1. 24
  1.  

  2. 20

    A bit unrelated to the linked content, but “Low Hanging Fruit of Programming Language Design” really makes me wish a place/collection/book which documents the lessons (both good and bad) learned in the last few decades of language design.

    Language design currently feels like it has plateaued and isn’t really moving forward anymore except in a few specific attributes the language author really cares about.

    Having some exhaustive documentation that holds potential design approaches for individual features, possibly with a verdict based on past experiences would help to prevent language designers repeating the same mistakes over and over.

    Entries could include:

    • The various, bad approaches to operators and operator “overloading”.
    • How not to mess up equality and identity.
    • Things that don’t belong on a language’s top type.
    • Implicit numeric conversions will never work in a satisfying fashion.
    • Picking <> for Generics is wrong and broken, as evidenced by all languages that tried it.
    • Why ident: Type is way better than Type ident.
    • Typeclass coherency is fundamentally anti-modular and doesn’t scale.
    • Upper and lower bounds are a – rather uninteresting – subset of context bounds/typeclasses.
    • There is no reason to require “builtin/primitve” types to be written differently from user-defined types.
    • How to name things in a predictable way.
    1. 13

      Another good source of lessons would be what Gilad Bracha calls shadow languages. Essentially, any time you find a simple mechanism getting extended with more and more features, until it essentially becomes a (crappy) programming language in its own right. The obvious thing to try in these situations is to throw out that standalone system and instead provide some mechanism in the ‘real’ language for programs to calculate these things in a “first class” way.

      Bracha gives examples of ML modules, where e.g. functors are just (crappy) functions, Polymer (which I don’t know anything about) and imports (e.g. conditional imports, renaming, etc.).
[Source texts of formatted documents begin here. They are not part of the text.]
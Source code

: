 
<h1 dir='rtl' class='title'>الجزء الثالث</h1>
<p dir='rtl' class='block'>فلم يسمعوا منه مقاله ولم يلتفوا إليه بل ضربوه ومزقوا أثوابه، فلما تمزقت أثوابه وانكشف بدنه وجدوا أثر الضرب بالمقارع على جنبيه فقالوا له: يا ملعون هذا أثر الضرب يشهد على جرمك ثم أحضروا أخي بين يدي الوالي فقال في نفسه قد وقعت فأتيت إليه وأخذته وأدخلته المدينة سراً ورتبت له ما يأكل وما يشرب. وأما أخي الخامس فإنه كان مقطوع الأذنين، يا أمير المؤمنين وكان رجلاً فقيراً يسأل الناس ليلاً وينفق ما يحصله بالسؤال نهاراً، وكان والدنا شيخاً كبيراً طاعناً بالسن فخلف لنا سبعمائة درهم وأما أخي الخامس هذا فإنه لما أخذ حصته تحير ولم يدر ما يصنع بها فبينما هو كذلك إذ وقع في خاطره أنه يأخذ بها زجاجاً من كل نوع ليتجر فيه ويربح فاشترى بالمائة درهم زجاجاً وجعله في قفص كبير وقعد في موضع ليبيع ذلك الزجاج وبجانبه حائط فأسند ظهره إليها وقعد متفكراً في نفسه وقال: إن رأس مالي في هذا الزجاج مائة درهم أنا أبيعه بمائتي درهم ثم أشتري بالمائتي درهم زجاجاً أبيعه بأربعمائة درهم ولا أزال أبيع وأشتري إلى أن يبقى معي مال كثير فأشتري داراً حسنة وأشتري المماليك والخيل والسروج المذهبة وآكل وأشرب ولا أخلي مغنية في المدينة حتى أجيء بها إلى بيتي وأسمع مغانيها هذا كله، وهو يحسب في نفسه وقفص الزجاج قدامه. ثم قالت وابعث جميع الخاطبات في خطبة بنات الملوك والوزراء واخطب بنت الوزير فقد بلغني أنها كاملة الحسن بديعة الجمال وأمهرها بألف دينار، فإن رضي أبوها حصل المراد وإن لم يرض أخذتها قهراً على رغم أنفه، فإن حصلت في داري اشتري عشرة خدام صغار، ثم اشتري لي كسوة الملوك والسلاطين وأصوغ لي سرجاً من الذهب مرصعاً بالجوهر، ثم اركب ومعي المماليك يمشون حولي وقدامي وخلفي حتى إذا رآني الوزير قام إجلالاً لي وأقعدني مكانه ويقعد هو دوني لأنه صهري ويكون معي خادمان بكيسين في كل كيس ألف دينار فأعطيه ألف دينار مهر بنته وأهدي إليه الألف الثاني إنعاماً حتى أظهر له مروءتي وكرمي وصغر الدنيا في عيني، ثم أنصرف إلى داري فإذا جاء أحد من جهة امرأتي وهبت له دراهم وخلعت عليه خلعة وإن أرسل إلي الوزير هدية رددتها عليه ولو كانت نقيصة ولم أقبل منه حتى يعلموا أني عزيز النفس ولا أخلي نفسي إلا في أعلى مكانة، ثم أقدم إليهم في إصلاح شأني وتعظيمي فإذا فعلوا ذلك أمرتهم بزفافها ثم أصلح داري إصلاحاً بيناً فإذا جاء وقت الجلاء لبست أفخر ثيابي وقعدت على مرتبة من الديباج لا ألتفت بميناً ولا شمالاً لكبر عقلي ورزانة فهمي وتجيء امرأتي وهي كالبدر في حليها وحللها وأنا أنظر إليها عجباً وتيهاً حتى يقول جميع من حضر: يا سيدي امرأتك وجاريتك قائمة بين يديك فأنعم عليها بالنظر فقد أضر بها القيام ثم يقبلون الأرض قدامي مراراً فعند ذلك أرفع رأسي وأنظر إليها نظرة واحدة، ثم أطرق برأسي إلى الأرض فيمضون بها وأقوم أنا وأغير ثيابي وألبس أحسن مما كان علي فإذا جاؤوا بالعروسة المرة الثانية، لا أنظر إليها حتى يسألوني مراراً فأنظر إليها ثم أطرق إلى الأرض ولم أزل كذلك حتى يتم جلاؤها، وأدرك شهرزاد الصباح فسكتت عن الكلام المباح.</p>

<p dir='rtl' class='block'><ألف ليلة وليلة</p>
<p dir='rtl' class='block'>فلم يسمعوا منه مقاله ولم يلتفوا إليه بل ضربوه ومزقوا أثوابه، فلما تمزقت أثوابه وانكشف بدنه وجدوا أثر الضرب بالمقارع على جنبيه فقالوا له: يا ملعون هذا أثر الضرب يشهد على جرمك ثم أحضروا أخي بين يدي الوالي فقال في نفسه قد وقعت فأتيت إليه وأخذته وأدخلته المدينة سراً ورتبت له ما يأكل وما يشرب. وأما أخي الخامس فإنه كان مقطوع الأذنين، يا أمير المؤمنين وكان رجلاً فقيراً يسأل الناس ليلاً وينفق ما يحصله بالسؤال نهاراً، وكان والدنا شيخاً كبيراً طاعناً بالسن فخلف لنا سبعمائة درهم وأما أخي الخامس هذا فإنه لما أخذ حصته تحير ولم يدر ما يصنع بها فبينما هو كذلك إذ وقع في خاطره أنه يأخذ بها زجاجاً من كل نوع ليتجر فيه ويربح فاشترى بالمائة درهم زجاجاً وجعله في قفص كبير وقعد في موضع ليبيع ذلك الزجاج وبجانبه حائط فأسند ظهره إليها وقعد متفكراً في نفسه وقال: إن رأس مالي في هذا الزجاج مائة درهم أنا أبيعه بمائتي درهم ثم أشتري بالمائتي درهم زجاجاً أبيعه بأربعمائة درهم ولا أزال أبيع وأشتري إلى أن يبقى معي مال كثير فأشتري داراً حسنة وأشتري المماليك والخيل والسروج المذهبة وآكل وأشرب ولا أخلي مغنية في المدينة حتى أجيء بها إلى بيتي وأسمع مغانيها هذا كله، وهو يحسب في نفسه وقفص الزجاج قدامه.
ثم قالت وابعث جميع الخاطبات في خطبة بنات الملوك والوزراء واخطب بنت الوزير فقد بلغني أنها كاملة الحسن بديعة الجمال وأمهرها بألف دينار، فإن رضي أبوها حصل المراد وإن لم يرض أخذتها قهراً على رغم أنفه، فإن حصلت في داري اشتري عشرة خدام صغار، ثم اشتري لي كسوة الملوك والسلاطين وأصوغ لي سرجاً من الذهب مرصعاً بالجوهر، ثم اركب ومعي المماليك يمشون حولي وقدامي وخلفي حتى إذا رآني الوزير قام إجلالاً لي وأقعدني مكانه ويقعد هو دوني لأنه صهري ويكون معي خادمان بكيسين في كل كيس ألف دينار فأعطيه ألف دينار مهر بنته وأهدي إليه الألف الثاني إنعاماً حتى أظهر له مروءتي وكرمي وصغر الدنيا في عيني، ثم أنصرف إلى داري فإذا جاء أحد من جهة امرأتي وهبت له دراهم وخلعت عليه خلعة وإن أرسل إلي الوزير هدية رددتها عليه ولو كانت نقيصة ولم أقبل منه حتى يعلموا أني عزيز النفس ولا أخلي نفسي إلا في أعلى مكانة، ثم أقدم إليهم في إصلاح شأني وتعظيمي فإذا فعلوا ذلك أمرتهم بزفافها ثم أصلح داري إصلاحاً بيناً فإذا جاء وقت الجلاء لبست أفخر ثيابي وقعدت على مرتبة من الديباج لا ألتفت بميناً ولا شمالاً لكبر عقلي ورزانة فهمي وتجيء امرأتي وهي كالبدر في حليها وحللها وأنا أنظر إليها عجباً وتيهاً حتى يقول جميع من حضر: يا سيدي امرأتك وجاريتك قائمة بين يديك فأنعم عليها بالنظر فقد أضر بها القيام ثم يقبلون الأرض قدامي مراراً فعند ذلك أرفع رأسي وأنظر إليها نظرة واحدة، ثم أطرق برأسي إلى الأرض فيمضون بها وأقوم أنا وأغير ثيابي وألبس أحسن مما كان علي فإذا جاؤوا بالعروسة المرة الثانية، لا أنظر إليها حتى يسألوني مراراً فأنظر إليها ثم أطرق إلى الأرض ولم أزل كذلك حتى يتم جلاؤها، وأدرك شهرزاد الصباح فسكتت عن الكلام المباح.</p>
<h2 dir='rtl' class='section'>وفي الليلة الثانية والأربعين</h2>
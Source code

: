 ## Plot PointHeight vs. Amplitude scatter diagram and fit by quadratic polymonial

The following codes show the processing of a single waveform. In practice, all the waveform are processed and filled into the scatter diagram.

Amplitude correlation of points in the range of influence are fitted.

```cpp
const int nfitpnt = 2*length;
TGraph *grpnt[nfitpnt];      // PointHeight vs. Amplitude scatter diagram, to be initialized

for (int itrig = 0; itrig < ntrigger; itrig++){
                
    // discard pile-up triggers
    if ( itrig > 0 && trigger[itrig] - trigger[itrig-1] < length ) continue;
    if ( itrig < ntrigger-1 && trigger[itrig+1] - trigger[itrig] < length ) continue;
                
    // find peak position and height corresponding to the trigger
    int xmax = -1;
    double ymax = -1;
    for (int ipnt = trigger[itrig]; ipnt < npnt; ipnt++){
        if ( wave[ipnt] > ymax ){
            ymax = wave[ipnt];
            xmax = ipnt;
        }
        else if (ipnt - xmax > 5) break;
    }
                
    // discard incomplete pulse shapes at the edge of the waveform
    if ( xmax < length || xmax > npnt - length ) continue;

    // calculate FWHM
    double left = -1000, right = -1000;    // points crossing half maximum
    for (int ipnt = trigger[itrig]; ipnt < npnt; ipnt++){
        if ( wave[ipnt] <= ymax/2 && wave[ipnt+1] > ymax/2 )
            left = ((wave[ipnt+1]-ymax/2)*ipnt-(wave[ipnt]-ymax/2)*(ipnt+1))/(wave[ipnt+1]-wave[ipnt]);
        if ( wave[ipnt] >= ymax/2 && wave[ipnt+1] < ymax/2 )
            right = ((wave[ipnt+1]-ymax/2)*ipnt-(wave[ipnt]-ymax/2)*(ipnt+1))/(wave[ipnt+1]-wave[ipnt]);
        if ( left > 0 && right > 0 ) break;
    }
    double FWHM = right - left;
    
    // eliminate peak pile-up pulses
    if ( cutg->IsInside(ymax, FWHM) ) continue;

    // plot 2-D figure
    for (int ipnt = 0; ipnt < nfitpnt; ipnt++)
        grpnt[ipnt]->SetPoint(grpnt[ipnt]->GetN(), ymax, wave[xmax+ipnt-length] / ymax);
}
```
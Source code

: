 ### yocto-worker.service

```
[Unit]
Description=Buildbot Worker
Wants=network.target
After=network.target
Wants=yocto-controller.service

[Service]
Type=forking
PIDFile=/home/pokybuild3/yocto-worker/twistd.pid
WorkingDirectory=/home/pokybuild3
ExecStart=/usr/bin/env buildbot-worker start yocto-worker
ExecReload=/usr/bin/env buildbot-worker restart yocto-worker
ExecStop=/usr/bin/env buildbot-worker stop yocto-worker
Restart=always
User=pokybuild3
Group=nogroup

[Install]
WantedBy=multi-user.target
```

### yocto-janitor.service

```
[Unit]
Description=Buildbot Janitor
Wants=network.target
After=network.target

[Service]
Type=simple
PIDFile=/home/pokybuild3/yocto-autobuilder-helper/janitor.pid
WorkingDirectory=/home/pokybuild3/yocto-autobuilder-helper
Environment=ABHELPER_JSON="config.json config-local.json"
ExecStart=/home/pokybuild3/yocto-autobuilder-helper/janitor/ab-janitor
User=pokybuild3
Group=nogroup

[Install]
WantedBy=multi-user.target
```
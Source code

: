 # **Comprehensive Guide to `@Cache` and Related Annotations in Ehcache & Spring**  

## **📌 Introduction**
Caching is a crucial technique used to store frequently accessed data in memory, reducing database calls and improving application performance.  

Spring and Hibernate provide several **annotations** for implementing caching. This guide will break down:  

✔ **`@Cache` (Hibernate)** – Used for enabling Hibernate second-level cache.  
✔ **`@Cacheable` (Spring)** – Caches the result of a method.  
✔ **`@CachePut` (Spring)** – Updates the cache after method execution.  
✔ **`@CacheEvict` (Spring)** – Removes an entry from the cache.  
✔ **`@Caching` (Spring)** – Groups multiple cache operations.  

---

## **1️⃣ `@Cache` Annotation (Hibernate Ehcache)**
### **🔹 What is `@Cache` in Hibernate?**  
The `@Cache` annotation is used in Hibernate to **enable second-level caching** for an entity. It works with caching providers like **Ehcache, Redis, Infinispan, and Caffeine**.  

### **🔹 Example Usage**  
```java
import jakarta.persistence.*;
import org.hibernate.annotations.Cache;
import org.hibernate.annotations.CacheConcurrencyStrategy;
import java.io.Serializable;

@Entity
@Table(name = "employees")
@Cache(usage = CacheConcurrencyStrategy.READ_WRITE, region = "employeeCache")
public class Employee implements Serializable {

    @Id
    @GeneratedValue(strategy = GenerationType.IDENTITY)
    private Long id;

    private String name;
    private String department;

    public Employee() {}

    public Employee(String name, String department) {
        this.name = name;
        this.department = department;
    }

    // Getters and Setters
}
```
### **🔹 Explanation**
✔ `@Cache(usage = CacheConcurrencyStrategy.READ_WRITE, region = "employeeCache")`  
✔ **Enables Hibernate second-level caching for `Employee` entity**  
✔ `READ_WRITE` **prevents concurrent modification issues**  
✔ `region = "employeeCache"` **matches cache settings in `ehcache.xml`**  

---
      Some more examples I can think of:

      • Haskell’s typeclass resolution mechanism is basically a crappy logic language, which can be replaced by normal function arguments. Maybe a better generalisation would be implicit arguments (as found in Agda, for example)? One way to programmatically search for appropriate arguments is to use “proof tactics”.
      • Haskell types have gained datakinds, type families, etc. which are basically just a (crappy) functional programming language. When types are first-class values (like in Coq, Agda, Idris, etc.) we can use normal datatypes, functions, etc. instead.
      • Build/packaging systems. Things like Cabal, NPM, PyPI, RPM, Deb, etc. These are usually declarative, with elaborate dependency solvers. As well as being rather limited in what we can express, some systems require all participants to maintain a certain level of vigilence, to prevent things like ‘malicious solutions’ (e.g. malicious packages claiming to implement veryCommonDependency version 99999999999). I’ve seen a couple of nice approaches to this problem: one is that of Nix/Guix, which provide full functional programming languages for calculating packages and their dependencies (I’ve even written a Nix function which calls out to Tinc and Cabal for solving Haskell package dependencies!); the other is Racket’s old PLaneT packaging system, where programs write their dependencies in-line, and they’re fetched as needed. Unfortunately this latter system is now deprecated in favour of raco, which is just another NPM-alike :(
      • Multi-stage programming seems like a language-level concept that could subsume a bunch of existing pain points, like optimisation, configuration, or even packaging and deployment. Why bother with a mountain of flaky bash scripts to orchestrate compilers, build tools, test suites, etc. when we can selectively compile or interpret sub-expressions from the same language? The recent talk “programming should eat itself” looks like the start of some really exciting possibilities in this area!
      1. 4

        I tried to write something like that, but this is so subjective.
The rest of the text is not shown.